Chief Dalton Silver, UBCIC Fisheries Representative, stated: “Echoing the concerns of many of our Indigenous leaders, including myself, Dr. Miller-Saunders stated that the DFO appears to be minimizing the risks to wild salmon from sea lice and viruses, while leveraging its conflicting role as regulator and fish farm advocate to prioritize the fish farm industry and control the flow of research and data concerning it. It is highly unconscionable for the DFO to depend on funding from the fish farm industry to conduct research, and for them to regulate this research in order to gain few profits at the expense of the survival of wild salmon.”

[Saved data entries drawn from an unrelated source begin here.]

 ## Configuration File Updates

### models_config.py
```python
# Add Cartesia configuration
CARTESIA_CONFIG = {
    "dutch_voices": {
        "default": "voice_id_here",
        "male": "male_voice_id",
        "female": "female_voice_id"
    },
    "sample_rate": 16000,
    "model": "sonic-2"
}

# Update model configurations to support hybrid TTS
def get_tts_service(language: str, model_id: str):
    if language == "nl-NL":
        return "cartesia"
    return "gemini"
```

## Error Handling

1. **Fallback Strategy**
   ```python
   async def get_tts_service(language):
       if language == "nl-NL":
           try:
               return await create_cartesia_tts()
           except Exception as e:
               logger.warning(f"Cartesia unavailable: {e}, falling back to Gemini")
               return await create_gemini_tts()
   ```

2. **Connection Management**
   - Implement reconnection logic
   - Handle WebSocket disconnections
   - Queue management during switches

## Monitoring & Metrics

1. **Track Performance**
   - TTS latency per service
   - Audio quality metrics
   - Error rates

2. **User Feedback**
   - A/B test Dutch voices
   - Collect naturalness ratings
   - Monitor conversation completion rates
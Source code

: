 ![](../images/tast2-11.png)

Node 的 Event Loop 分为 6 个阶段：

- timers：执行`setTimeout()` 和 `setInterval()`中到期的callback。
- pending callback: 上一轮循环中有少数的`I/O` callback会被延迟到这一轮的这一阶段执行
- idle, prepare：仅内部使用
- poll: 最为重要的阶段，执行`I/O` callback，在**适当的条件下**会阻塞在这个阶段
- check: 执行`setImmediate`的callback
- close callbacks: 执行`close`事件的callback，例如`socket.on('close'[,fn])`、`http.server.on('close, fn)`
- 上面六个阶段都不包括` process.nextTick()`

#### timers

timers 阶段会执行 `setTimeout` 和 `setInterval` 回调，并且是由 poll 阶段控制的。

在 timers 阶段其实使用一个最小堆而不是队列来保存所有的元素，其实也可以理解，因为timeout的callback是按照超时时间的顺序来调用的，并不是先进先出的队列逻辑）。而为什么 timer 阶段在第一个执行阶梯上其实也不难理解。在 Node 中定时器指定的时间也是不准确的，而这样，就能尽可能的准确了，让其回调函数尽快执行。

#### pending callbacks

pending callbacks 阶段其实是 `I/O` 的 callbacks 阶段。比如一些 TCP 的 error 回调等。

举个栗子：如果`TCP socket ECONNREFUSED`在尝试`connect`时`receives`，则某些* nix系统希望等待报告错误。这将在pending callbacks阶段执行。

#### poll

UBCIC reaffirms our opposition to the DFO’s pro-industry bias and calls for scientific research to be conducted by Indigenous and independent bodies in order to accurately and transparently disclose the risks of open-net fish farms. The federal government can no longer handle the threats to wild salmon through inaction and misinformation; the very same blatant DFO conflict of interest that is fuelling the current violence in Miꞌkmaw territory is leading to the complete decimation of wild salmon stocks on BC’s west coast.